| Task description |
Give the number of lines in the listing that contain "Platformer", with no other words.
::::
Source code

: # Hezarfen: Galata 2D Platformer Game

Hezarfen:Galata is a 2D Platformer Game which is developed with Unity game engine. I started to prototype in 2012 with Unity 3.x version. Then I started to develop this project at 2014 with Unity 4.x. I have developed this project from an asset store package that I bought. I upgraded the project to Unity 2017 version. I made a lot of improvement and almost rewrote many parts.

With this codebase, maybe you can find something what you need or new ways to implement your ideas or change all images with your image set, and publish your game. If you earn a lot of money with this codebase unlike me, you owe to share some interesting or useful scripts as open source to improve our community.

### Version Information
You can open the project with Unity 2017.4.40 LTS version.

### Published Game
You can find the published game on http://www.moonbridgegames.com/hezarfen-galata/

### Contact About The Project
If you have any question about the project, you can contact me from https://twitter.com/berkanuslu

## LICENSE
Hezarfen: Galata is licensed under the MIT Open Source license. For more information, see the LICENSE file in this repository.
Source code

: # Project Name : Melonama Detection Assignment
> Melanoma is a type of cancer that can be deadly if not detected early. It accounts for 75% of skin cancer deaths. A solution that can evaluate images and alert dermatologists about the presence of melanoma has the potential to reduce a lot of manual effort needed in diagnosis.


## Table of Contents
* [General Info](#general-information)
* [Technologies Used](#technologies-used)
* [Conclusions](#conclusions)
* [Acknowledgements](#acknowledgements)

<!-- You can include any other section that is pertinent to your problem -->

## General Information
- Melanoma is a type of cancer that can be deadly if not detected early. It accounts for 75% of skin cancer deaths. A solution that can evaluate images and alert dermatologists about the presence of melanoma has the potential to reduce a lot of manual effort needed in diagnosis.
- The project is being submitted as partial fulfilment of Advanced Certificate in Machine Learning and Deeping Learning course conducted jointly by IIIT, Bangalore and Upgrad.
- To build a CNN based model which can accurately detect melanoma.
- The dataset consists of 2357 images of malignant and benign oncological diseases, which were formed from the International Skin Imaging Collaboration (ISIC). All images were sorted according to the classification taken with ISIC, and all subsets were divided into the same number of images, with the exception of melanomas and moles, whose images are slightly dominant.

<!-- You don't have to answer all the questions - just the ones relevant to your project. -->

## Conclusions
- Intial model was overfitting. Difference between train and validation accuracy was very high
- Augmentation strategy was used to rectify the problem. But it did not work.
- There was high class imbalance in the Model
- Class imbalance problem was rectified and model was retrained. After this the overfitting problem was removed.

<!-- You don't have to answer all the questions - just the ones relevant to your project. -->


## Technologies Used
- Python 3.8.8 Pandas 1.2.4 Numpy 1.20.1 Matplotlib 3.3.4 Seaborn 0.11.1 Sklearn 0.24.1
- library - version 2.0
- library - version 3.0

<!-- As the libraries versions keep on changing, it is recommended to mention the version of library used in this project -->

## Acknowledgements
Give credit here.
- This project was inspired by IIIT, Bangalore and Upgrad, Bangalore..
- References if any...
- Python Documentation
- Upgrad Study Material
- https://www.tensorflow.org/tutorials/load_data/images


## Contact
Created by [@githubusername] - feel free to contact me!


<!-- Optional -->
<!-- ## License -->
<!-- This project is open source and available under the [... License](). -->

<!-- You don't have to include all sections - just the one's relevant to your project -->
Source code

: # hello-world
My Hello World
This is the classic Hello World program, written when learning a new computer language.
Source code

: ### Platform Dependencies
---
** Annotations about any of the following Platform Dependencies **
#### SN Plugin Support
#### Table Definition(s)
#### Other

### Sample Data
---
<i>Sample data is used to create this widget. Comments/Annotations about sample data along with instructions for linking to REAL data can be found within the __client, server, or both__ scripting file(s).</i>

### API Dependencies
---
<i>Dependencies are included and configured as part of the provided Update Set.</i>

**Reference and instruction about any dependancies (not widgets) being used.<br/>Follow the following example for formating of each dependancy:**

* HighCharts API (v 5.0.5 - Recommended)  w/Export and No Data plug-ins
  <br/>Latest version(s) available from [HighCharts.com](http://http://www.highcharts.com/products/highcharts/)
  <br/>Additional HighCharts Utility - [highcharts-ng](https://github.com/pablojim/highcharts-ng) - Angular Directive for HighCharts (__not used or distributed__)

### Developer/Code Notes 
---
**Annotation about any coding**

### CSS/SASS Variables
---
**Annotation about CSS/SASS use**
::::
| Solution for this task |
2